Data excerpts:
•••••

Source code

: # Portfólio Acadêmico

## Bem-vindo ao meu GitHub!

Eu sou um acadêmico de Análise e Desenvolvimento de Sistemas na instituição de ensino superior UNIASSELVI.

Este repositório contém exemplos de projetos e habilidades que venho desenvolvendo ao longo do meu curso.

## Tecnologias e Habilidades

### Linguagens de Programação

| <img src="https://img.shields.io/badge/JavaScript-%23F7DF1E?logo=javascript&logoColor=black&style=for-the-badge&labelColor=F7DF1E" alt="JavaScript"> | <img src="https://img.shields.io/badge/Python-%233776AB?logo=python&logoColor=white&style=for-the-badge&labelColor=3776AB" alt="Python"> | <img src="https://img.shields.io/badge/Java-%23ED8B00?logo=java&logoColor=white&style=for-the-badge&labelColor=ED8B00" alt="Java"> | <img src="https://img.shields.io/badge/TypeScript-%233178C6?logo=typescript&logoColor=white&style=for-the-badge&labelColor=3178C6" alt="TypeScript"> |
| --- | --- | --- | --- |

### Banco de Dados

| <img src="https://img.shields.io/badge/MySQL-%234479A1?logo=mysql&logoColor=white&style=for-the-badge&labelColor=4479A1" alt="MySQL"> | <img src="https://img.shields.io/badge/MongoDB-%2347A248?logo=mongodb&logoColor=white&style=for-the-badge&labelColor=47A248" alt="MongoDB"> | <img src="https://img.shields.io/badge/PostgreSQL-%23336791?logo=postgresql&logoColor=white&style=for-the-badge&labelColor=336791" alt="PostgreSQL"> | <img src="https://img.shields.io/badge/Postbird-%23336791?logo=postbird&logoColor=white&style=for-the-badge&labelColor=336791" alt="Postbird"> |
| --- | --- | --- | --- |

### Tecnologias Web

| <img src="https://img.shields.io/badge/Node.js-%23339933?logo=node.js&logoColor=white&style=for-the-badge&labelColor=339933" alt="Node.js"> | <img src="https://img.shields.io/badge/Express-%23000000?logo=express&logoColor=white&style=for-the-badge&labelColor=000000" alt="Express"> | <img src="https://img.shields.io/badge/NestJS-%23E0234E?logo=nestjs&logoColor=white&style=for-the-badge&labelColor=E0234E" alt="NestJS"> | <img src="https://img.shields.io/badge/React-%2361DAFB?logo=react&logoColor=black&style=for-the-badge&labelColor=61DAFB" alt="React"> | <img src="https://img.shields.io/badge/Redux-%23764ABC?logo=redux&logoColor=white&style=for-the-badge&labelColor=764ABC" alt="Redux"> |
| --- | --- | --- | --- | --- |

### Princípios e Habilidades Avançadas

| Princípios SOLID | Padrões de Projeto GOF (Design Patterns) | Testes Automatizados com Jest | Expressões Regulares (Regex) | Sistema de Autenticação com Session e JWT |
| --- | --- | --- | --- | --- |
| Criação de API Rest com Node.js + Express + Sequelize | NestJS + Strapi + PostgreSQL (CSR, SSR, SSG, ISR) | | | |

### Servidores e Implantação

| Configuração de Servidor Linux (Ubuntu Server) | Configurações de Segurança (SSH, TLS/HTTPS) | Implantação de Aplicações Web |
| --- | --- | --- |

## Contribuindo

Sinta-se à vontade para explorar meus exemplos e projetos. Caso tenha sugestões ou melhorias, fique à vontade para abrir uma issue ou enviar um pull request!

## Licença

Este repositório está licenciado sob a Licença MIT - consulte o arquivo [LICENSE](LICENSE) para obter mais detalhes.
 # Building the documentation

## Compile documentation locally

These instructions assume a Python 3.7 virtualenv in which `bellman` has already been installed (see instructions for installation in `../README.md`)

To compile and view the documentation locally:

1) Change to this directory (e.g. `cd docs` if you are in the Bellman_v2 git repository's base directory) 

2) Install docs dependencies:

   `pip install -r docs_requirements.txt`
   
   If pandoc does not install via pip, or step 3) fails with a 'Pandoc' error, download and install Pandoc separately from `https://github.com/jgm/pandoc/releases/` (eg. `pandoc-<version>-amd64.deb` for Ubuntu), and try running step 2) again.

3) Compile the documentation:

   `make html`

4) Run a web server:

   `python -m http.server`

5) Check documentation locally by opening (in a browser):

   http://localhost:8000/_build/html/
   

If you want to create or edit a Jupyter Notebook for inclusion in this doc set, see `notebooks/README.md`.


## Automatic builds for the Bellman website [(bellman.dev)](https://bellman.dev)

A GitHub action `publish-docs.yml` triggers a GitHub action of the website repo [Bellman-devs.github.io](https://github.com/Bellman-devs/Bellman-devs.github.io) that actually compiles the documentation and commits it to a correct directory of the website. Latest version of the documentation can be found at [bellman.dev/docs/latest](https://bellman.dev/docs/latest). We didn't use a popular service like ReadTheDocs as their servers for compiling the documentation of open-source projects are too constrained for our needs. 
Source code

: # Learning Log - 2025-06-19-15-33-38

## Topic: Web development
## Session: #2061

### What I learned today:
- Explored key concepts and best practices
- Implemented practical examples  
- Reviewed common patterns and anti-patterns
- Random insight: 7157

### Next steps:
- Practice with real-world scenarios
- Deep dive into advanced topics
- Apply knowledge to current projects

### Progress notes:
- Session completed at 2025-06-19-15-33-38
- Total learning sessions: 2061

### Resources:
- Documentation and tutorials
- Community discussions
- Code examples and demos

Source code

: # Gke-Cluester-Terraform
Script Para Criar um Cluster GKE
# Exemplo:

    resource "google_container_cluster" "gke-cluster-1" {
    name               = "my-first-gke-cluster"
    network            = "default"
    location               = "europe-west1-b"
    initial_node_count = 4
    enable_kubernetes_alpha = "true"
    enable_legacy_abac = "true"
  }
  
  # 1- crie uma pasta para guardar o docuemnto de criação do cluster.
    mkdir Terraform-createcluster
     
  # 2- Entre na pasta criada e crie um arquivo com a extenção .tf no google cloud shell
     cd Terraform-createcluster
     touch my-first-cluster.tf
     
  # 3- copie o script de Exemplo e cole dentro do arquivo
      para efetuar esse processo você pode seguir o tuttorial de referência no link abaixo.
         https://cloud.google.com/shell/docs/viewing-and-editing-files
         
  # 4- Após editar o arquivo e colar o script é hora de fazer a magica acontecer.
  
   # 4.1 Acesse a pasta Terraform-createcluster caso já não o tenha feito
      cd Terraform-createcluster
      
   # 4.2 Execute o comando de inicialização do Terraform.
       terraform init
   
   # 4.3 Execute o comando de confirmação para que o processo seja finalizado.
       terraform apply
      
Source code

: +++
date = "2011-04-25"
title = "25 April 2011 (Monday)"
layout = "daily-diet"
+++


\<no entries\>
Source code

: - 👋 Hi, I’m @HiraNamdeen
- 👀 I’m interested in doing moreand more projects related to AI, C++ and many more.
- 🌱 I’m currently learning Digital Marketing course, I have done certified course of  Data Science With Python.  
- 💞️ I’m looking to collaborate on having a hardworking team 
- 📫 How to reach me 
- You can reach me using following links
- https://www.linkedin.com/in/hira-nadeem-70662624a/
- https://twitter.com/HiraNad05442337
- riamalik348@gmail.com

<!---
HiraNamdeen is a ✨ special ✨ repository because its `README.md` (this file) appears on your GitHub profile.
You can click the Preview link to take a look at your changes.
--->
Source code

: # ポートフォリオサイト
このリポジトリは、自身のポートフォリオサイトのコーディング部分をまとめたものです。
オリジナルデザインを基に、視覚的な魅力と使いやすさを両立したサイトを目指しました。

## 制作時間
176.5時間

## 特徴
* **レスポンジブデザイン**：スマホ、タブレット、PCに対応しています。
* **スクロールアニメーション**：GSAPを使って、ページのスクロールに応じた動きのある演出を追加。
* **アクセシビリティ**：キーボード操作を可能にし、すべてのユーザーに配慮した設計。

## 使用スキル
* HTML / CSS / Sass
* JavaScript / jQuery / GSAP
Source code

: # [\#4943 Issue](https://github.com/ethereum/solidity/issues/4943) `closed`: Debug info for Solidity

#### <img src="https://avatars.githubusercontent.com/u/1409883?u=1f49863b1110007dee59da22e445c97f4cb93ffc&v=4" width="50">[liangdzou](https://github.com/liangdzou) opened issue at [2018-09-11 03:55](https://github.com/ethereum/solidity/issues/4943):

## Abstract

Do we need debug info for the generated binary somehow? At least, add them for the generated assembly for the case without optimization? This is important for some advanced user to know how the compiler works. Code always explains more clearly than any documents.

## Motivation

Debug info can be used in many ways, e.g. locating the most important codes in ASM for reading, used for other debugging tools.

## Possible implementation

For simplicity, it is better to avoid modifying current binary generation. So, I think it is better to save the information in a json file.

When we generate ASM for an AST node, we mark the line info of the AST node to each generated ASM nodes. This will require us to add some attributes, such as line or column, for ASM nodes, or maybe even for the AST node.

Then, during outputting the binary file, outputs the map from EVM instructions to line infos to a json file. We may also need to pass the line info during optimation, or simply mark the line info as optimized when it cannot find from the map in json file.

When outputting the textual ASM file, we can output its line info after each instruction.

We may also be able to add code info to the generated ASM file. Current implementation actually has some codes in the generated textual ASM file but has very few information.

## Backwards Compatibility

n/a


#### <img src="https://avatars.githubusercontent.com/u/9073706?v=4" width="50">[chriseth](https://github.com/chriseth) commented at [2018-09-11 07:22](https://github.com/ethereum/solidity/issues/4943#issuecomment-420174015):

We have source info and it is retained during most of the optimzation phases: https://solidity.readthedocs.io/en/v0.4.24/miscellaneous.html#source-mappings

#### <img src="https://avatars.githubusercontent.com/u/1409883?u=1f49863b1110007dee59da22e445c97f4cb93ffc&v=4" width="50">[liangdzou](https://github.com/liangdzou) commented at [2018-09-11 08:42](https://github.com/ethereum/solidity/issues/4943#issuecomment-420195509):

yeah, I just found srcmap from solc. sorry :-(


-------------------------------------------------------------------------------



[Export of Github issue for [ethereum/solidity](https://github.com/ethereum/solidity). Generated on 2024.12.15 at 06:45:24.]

•••••

* Directions for this task *
What lines in the data above contain the word "JavaScript"? Show them all.

* Result *
| <img src="https://img.shields.io/badge/JavaScript-%23F7DF1E?logo=javascript&logoColor=black&style=for-the-badge&labelColor=F7DF1E" alt="JavaScript"> | <img src="https://img.shields.io/badge/Python-%233776AB?logo=python&logoColor=white&style=for-the-badge&labelColor=3776AB" alt="Python"> | <img src="https://img.shields.io/badge/Java-%23ED8B00?logo=java&logoColor=white&style=for-the-badge&labelColor=ED8B00" alt="Java"> | <img src="https://img.shields.io/badge/TypeScript-%233178C6?logo=typescript&logoColor=white&style=for-the-badge&labelColor=3178C6" alt="TypeScript"> |
* JavaScript / jQuery / GSAP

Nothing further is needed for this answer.